The population of Hector’s dolphin has declined over the last few decades, with a population estimate of around 7,270 individuals remaining (Slooten et al. 2004). They are therefore listed as Endangered by the International Union for the Conservation of Nature (IUCN) and New Zealand’s Department of Conservation (DOC; www.doc.govt.nz). Hector’s dolphin is a coastal species, and due to its close proximity to human activities, it faces several threats, in particular from fisheries. To date the largest threat to Hector’s dolphin has been entanglement in gillnets (Stone et al. 2000).
The establishment of Marine Protected Areas (MPAs) can be an effective method to protect marine mammals threatened with bycatch mortality.
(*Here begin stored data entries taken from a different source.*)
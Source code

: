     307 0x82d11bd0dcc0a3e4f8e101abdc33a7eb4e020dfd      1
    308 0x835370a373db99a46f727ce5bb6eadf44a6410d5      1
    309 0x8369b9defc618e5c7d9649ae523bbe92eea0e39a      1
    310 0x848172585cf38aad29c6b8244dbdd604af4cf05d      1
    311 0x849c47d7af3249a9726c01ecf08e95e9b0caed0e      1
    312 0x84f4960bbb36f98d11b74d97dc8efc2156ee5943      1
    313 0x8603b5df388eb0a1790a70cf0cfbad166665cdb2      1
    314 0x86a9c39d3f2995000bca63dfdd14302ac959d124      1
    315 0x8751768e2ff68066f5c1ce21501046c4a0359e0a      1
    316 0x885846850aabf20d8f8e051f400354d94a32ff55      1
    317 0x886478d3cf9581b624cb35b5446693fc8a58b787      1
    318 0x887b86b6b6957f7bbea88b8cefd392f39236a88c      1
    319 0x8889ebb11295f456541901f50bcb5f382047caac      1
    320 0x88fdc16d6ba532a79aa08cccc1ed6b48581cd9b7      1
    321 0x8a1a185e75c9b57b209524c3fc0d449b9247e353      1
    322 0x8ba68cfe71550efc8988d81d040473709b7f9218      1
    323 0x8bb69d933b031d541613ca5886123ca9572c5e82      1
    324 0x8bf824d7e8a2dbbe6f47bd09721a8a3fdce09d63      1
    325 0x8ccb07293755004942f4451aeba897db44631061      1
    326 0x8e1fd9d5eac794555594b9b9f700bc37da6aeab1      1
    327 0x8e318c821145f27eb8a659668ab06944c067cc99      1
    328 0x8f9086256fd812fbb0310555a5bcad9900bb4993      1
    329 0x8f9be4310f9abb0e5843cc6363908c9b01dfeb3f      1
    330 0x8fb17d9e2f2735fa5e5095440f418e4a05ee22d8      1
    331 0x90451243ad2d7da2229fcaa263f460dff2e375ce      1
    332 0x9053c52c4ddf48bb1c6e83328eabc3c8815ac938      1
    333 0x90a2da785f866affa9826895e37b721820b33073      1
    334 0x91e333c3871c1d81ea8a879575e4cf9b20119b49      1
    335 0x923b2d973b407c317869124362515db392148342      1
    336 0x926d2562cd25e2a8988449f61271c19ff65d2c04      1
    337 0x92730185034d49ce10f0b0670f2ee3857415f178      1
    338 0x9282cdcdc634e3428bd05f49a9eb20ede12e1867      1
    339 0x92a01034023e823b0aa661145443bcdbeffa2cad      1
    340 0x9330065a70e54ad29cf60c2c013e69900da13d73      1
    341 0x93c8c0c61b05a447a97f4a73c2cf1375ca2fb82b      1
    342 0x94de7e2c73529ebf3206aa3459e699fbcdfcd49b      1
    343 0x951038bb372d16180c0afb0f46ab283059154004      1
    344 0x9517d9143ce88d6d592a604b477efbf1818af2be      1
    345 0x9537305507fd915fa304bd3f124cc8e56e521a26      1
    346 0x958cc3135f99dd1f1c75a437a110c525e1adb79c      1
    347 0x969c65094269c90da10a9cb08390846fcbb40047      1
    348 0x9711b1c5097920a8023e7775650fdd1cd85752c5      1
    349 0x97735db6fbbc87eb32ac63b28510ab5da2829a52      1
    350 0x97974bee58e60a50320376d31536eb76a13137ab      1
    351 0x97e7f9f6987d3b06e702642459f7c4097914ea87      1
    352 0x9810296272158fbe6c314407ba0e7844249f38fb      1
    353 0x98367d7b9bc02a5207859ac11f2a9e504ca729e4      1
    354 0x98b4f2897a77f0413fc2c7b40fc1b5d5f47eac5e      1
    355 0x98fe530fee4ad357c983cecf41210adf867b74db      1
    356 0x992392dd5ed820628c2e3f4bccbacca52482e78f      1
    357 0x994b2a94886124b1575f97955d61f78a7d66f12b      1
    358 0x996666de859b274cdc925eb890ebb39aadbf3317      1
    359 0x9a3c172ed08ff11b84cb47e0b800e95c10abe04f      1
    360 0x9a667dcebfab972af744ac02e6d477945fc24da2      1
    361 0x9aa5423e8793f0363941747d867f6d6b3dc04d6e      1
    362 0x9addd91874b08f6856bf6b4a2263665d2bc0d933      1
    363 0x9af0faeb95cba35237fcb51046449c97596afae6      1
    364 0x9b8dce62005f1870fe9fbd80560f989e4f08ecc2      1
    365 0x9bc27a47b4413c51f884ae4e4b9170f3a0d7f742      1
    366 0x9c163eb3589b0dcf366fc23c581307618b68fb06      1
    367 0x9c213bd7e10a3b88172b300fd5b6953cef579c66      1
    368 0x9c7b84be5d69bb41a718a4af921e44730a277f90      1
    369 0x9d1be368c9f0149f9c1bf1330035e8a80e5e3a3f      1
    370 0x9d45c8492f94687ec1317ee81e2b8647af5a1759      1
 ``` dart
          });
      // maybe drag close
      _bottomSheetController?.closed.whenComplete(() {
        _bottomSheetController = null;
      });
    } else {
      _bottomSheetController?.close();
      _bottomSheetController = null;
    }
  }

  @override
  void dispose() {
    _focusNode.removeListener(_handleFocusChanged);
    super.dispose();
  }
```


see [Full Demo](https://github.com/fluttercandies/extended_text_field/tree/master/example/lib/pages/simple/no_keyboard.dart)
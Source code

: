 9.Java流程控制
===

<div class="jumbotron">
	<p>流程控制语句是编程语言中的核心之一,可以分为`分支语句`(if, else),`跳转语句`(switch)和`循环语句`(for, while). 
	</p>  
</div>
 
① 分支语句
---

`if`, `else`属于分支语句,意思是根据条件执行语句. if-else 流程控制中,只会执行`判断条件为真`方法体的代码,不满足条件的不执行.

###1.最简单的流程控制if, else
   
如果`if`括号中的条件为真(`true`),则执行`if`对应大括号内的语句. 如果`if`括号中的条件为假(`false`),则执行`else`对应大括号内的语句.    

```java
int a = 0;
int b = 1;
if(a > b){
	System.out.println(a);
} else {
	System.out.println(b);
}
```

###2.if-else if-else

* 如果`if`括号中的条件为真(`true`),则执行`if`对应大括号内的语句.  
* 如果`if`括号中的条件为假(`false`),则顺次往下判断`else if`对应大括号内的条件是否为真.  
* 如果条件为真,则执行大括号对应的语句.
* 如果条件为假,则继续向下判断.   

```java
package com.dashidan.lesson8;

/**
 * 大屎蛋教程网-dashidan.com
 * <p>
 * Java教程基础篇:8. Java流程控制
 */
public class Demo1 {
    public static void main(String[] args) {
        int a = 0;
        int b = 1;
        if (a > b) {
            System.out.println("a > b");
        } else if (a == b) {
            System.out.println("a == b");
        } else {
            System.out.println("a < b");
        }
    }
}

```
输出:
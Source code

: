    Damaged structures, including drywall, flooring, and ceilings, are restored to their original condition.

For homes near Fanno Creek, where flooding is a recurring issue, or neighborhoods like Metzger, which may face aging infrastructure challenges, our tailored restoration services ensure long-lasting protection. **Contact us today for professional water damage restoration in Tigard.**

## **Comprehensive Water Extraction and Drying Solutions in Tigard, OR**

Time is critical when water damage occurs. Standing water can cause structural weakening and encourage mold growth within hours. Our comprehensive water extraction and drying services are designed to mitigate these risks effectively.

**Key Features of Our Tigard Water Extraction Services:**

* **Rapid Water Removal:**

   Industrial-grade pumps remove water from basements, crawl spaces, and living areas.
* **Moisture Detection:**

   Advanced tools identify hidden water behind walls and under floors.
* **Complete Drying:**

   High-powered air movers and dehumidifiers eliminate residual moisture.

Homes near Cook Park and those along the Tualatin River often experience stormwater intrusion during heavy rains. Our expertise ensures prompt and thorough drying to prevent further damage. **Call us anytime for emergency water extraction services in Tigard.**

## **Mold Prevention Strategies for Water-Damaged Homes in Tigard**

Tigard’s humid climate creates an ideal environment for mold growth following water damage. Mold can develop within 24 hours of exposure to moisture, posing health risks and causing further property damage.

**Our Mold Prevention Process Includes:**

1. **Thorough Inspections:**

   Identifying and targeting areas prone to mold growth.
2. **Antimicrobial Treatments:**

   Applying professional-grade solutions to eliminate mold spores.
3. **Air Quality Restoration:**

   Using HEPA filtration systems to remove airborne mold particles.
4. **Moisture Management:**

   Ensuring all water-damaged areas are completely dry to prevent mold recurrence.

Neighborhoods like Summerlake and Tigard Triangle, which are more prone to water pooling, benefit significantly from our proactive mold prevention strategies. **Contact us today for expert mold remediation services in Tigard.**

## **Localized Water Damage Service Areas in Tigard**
Created in 1988, the Banks Peninsula Marine Mammal Sanctuary (www.doc.govt.nz) was the first protected area for dolphins in New Zealand. The establishment of this protected area prohibited the use of gillnets inside most of the sanctuary (Slooten 2013). A recent study on the Sanctuary’s effectiveness carried out over a 21 year period found that, between pre- and post-sanctuary periods, estimates of mean survival probability increased by 5.4% (Gormley et al. 2012). This result corresponds to a 6% increase in mean annual population growth (Gormley et al. 2012).
The IUCN has recommended that protection for Hector’s and Maui’s dolphin should extend throughout their entire range, by banning gillnet and trawl fisheries in waters up to 100 m deep (IUCN 2012). This recommendation would provide protection to dolphins throughout their range, and would allow the population to recover; however, lower-level human impacts such as pollution, marine mining, boat strikes, and tidal energy generation could continue to be responsible for a certain degree of mortality (Slooten 2013), as can the effect of tourism.
Essential monitoring tools have been developed for assessing impacts on endangered cetaceans. Passive Acoustic Monitoring (www.passiveacousticmonitoring.co.uk) surveys using T-POD click detectors (www.t-pod.co.uk) are proven to have several advantages in terms of research studies on marine mammal habitat use and behaviour. Studies using these acoustic monitoring systems are relatively low cost, static (www.staticacousticmonitoringsystem.com), and fully-automated, providing 24 hour monitoring, while also gathering large datasets over long periods of time.
T-POD click detectors are used frequently to monitor harbour porpoise (Phocoena phocoena) behaviour and habitat use (www.porpoisedetectors.co.uk). Similar to harbour porpoise, Hector’s dolphin also produce High Frequency Narrow-Band (HFNB) clicks; making them suitable for passive acoustic monitoring studies using T-PODs (www.t-podporpoiseclickdetector.co.uk).
In one study, three T-PODs were deployed in the Banks Peninsula Marine Mammal Sanctuary over a two year period to evaluate the effectiveness of the T-POD for addressing habitat use by Hector’s dolphins (Rayment et al. 2009b). The results from the study indicated that season had an effect on detection rate, with more than three times as many minutes with dolphin detections in summer compared to winter. This study has provided an insight into habitat use, distribution, and echolocation behaviour of these animals, demonstrating effectiveness of the T-POD click detector as an acoustic monitoring method.
A study carried out in Flea Bay marine reserve, New Zealand (an area with frequent Hector’s dolphin sightings), found that acoustic detections were made consistently on T-PODs in the presence of dolphins. Results also revealed that, the maximum distance an acoustic detection was recorded on the T-POD was 431 m. Acoustic detection rate and detection probability decreased with increasing distance from the T-POD, with no acoustic detections beyond 500 m (Rayment et al. 2009a).